Media Conference – 12 AUGUST 2025

Decision
The cash rate target was lowered by 25 basis points to 3.60 per cent. The policy decision was unanimous.

Inflation
Inflation has declined markedly from its peak in 2022, with higher interest rates helping to bring aggregate demand and supply into better balance. In the June quarter, trimmed mean (underlying) inflation was 2.7 per cent, consistent with earlier forecasts, while headline inflation was 2.1 per cent. Staff forecasts presented at the August meeting indicate that underlying inflation is likely to moderate further, reaching around the midpoint of the 2–3 per cent target range, under the assumption of a gradual easing in the cash rate.

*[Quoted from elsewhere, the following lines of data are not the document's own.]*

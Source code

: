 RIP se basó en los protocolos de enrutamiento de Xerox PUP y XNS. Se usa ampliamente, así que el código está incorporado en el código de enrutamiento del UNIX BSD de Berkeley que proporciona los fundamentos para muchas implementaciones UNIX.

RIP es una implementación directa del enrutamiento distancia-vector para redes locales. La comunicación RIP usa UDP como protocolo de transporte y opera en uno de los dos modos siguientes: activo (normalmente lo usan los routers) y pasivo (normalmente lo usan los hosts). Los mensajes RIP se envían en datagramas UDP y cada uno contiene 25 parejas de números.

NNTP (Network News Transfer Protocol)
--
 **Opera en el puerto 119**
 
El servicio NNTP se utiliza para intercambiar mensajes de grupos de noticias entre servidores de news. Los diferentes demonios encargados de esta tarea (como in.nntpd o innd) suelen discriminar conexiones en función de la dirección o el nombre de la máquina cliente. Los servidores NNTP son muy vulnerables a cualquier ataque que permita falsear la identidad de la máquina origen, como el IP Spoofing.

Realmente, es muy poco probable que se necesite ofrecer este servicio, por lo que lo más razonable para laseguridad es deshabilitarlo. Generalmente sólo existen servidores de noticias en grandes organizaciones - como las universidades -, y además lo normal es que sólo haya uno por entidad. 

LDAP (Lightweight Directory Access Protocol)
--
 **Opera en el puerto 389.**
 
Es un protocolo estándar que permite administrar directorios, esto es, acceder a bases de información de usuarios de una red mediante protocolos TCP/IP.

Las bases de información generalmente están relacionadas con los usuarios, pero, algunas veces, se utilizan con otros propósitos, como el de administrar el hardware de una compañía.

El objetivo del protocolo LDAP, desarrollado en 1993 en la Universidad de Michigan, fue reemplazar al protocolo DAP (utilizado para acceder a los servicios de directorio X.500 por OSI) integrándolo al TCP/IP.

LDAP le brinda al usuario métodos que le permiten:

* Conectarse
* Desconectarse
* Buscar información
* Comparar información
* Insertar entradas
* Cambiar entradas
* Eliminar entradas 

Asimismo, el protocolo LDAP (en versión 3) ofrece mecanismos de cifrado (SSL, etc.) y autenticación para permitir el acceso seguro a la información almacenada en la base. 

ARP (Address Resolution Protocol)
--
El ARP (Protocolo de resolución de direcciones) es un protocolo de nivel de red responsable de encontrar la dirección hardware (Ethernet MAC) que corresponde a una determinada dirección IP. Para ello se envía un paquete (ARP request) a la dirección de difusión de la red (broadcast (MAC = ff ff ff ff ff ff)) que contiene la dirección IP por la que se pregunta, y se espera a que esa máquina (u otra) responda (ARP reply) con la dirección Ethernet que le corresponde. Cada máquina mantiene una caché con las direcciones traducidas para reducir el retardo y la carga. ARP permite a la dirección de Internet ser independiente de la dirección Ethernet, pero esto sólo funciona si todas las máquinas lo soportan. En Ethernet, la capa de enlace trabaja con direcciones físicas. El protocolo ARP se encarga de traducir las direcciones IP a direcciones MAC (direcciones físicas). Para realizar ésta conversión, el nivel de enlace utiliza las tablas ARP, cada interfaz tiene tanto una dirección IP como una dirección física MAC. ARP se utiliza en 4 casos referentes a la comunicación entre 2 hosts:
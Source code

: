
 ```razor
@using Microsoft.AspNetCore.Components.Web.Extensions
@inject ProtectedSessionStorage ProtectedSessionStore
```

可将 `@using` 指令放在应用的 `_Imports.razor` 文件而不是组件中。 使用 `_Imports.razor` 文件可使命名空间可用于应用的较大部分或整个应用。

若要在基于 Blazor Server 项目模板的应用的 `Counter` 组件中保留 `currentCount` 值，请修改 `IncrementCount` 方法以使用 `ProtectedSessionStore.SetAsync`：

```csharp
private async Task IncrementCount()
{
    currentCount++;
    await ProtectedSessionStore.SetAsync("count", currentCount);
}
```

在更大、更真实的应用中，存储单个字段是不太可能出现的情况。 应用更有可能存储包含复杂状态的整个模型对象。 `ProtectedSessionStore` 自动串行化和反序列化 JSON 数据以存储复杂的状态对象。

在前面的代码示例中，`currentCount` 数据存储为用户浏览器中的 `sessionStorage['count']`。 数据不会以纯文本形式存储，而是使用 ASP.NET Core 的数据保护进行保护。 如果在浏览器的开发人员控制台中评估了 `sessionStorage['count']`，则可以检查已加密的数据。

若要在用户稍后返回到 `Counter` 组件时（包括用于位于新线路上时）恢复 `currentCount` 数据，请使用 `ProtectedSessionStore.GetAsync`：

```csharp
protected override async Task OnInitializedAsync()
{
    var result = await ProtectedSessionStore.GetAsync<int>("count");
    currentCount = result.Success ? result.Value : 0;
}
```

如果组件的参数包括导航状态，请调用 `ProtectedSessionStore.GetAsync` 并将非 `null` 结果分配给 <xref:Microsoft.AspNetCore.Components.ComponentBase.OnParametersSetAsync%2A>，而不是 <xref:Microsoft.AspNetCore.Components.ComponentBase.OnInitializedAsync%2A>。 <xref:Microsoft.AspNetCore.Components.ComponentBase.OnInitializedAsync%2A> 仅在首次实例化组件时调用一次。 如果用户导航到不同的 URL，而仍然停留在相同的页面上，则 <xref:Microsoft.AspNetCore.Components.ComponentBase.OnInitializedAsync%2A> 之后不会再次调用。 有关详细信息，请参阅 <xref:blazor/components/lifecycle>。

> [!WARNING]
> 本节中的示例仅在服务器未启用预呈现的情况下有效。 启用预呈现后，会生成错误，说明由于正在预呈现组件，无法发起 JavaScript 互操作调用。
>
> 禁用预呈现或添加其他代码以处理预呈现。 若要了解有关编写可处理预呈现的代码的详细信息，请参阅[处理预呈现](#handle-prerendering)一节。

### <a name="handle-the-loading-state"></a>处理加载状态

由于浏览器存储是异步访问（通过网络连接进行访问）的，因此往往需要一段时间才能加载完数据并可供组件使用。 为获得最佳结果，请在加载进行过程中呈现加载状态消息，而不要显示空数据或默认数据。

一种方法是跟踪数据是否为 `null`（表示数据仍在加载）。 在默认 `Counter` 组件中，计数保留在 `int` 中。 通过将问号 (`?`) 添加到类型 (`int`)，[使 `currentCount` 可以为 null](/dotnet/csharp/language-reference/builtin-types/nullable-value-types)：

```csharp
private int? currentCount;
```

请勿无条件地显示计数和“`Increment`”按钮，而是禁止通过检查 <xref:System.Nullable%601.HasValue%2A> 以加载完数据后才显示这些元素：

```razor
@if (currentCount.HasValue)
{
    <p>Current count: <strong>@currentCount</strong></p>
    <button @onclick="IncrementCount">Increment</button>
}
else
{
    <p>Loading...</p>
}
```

Economic and Labour Market Conditions
Global economic uncertainty remains elevated, though recent clarity on US tariffs and other countries’ policy responses reduces the risk of extreme outcomes. Nonetheless, trade policy measures are still expected to exert a dampening effect on global activity, with households and businesses potentially delaying expenditure until the outlook becomes clearer. Labour market conditions remain tight, and labour availability continues to constrain a range of employers.

Monetary Policy Stance
With underlying inflation easing toward the midpoint of the 2–3 per cent range and labour market conditions softening slightly, the Board deemed a further cash rate reduction appropriate, bringing the year-to-date decline to 75 basis points. The Board nevertheless remains cautious amid elevated uncertainty.